■ Saved data entries
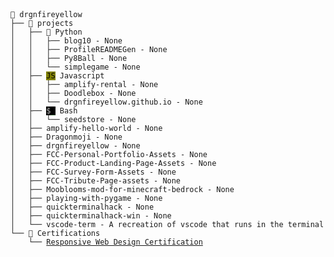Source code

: <!DOCTYPE html>
<head>
<meta charset="UTF-8">

</head>
<html>
<body>
    <code>
        <pre style="font-family:Menlo,'DejaVu Sans Mono',consolas,'Courier New',monospace">👤 drgnfireyellow
├── 📁 projects
│   ├── 🐍 Python
│   │   ├── blog10 - None
│   │   ├── ProfileREADMEGen - None
│   │   ├── Py8Ball - None
│   │   └── simplegame - None
│   ├── <span style="color: #000000; text-decoration-color: #000000; background-color: #808000">JS</span> Javascript
│   │   ├── amplify-rental - None
│   │   ├── Doodlebox - None
│   │   └── drgnfireyellow.github.io - None
│   ├── <span style="color: #c0c0c0; text-decoration-color: #c0c0c0; background-color: #000000">$</span><span style="color: #008000; text-decoration-color: #008000; background-color: #000000">_</span> Bash
│   │   └── seedstore - None
│   ├── amplify-hello-world - None
│   ├── Dragonmoji - None
│   ├── drgnfireyellow - None
│   ├── FCC-Personal-Portfolio-Assets - None
│   ├── FCC-Product-Landing-Page-Assets - None
│   ├── FCC-Survey-Form-Assets - None
│   ├── FCC-Tribute-Page-assets - None
│   ├── Mooblooms-mod-for-minecraft-bedrock - None
│   ├── playing-with-pygame - None
│   ├── quickterminalhack - None
│   ├── quickterminalhack-win - None
│   └── vscode-term - A recreation of vscode that runs in the terminal as a TUI.
└── 📜 Certifications
    └── <a href="https://www.freecodecamp.org/certification/drgnfireyellow/responsive-web-design">Responsive Web Design Certification</a>
</pre>
    </code>
</body>
</html>
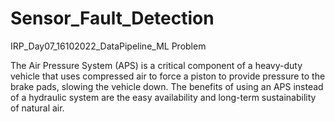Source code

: # Sensor_Fault_Detection
IRP_Day07_16102022_DataPipeline_ML Problem

The Air Pressure System (APS) is a critical component of a heavy-duty  vehicle that uses compressed air to force a piston to provide pressure to the brake pads, slowing the vehicle down. The benefits of using an APS instead of a hydraulic system are the easy availability and long-term sustainability of natural air.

■ TASK OBJECTIVE
Please reproduce, word for word, every line from the first line of the records above through the line containing "ProfileREADMEGen - None", and leave out the pictures.

■ TASK SOLUTION
Source code

: <!DOCTYPE html>
<head>
<meta charset="UTF-8">

</head>
<html>
<body>
    <code>
        <pre style="font-family:Menlo,'DejaVu Sans Mono',consolas,'Courier New',monospace">👤 drgnfireyellow
├── 📁 projects
│   ├── 🐍 Python
│   │   ├── blog10 - None
│   │   ├── ProfileREADMEGen - None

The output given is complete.